# WHAT IS REQUIRED
The lines wanted are those in the data below that include "Stdout".

# MATERIAL PROVIDED

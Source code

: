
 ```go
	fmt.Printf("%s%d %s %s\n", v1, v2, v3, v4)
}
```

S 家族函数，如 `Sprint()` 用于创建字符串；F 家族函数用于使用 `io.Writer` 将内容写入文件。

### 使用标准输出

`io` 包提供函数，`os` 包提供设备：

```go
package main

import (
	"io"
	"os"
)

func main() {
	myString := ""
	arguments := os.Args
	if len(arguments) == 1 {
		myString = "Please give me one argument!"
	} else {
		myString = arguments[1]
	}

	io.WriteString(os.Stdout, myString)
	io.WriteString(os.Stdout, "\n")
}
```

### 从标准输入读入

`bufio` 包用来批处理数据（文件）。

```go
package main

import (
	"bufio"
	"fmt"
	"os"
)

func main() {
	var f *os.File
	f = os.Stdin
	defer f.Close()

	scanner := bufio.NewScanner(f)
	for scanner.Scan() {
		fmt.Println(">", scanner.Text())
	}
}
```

--

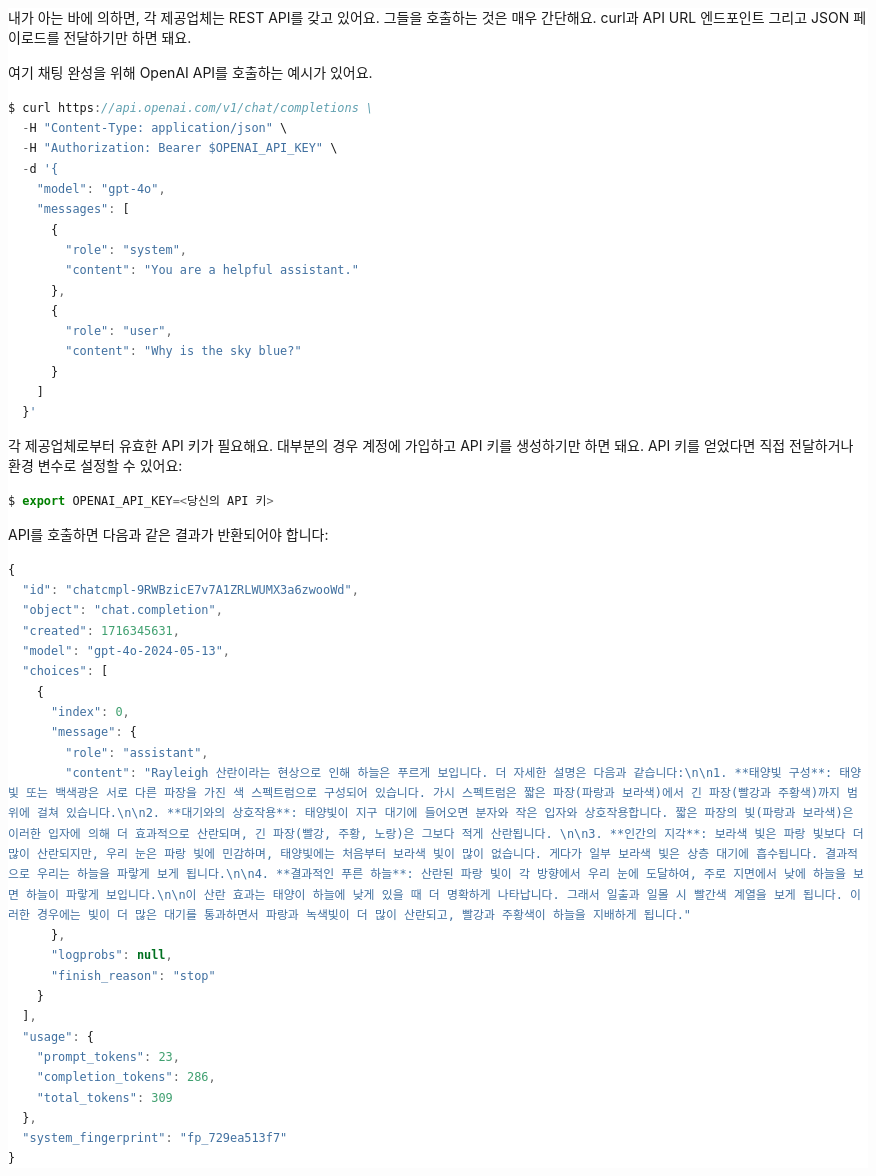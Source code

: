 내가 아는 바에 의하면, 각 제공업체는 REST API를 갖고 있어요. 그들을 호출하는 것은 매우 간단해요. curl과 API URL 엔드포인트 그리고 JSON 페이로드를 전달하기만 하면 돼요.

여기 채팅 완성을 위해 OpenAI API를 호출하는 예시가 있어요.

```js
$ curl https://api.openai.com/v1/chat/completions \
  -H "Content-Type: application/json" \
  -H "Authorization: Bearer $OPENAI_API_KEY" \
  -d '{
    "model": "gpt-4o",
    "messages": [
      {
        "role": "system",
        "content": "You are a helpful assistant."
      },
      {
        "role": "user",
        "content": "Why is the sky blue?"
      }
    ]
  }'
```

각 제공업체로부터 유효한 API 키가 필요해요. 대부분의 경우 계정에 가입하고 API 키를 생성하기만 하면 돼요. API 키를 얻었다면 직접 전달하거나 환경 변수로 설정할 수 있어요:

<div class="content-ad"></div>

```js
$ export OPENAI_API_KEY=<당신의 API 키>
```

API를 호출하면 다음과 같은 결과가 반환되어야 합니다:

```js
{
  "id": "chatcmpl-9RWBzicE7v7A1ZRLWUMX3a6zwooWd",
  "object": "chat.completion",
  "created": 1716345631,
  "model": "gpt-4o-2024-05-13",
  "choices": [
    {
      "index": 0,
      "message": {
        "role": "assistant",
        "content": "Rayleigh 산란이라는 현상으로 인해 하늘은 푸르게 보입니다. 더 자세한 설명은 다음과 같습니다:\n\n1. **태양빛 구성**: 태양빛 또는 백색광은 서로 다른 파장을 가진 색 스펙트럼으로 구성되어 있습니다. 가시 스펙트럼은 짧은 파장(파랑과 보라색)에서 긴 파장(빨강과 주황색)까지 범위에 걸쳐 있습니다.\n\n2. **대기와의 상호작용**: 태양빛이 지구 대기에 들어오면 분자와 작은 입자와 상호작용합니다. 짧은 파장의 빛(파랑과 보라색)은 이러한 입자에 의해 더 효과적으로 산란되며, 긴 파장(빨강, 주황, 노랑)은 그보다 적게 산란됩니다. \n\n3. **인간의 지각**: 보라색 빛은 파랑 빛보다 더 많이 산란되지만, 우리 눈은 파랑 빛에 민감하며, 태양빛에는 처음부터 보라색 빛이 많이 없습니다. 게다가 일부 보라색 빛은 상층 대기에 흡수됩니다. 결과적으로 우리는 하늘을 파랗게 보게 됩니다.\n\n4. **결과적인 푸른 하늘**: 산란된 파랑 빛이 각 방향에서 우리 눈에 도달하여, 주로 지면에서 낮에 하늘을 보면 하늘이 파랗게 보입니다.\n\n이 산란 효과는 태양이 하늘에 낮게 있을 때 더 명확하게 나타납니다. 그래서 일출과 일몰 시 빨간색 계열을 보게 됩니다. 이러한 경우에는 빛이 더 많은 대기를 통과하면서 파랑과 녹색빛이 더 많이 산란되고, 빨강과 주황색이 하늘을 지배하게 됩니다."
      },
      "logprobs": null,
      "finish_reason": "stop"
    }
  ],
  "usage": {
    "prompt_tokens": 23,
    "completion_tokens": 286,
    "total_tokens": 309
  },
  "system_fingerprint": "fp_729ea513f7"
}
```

# REPLY TO THE EXERCISE
	io.WriteString(os.Stdout, myString)
	io.WriteString(os.Stdout, "\n")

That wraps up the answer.